We are currently living with our roommates, Nk and Mt and their 5 year old daughter Big B (whose bio dad is a bum slumming it somewhere in Michigan). Nk is currently a couple months pregnant with their second child. We are presently moving into a 3 bedroom manufactured home (read: mobile home) in which Big B and Monster have to share a bedroom. For the past 2 months I have been doing “day care” for Big B (and Monster) and will continue to do so until both kids start school in August.

February 20, 2009:

Looking back on this post made almost 2 years ago, I am startled at how I rambled effortlessly on and on about how Fil and I were going to go forward with having a baby at a very financially unstable junction in our lives. We didn’t talk a lot about the sane, logical stuffs behind bringing another mouth into our expanding family. I deleted the majority of this 3 page post because I feel that’s not who I really was.

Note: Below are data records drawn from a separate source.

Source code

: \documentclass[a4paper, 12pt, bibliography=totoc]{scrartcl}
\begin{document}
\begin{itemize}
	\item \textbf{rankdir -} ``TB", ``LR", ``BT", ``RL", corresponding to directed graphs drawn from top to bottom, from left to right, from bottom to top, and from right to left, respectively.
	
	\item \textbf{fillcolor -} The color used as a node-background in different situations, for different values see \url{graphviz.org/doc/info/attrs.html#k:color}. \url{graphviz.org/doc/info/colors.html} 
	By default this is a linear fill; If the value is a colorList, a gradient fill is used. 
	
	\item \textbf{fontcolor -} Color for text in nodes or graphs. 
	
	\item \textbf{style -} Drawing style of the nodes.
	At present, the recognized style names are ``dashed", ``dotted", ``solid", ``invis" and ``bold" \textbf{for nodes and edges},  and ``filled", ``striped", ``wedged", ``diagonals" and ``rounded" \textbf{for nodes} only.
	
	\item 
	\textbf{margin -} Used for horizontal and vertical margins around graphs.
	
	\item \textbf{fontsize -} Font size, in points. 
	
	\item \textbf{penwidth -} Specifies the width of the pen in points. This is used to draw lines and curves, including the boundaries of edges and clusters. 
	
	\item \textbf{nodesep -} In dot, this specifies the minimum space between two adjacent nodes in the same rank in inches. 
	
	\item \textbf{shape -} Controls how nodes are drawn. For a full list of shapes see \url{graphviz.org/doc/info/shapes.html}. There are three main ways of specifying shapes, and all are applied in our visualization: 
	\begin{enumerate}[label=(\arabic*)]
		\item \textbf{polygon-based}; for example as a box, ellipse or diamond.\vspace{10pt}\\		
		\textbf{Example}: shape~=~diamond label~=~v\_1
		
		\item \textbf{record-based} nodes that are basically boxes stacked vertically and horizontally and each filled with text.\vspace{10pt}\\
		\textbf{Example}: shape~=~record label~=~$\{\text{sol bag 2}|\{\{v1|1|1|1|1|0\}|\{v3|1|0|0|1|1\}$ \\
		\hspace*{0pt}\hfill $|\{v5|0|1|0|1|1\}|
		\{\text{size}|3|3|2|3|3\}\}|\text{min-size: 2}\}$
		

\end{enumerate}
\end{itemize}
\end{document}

I’m sure the night before, Fil and I had had a very romantic encounter and talked about babies and nurseries. I’m sure my head was filled with romantic ideals of our future family, and I doubt I took into account the space needed for an infant (you know, space we didn’t have in our queen sized mattress bedroom) or the money or the insurance. Later on I talk about these things in more detail, how we solved the insurance problem and the space problem.

I also really hate how I address the miscarriage issue. I feel like I did a dishonour to my son, Monster, by talking about him so little, and to Michael by talking about his loss in all the wrong way. I deal much more readily with the loss of him here, in my non-fiction piece with the same title as my journal.

I still feel the loss of him for every day I breathe. I was made unwhole by his loss and truly believe that no other child could fill the hole left by his leaving. I would never imagine putting that kind of pressure or stress on a baby to be the lost boy. Nor do I imagine anyone would do that after a miscarriage.

But now, I do believe his loss was for a reason. For our family, because an extra mouth would surely have broken us in times of great need. He would have suffered, I think, because we couldn’t give him the world. Not under those circumstances. I think it would have put a great tension between us and my parents, and we have needed them so much in these past years that I can’t imagine how life would have fared.

I will never think the loss of him was a good thing. I will simply take it as a sign that we were not ready for a child, and that when we are, our son or daughter will come.

Though I seemed so painfully naive at the time, I had the best intentions at heart. My argument remains solid, I want to have our second child before Fil is too far into 30. Our recent struggles have shown us to embrace life with wide open arms. I couldn’t imagine being a single mother, but I also couldn’t imagine not having a child with Fil. I think anyone can understand that need.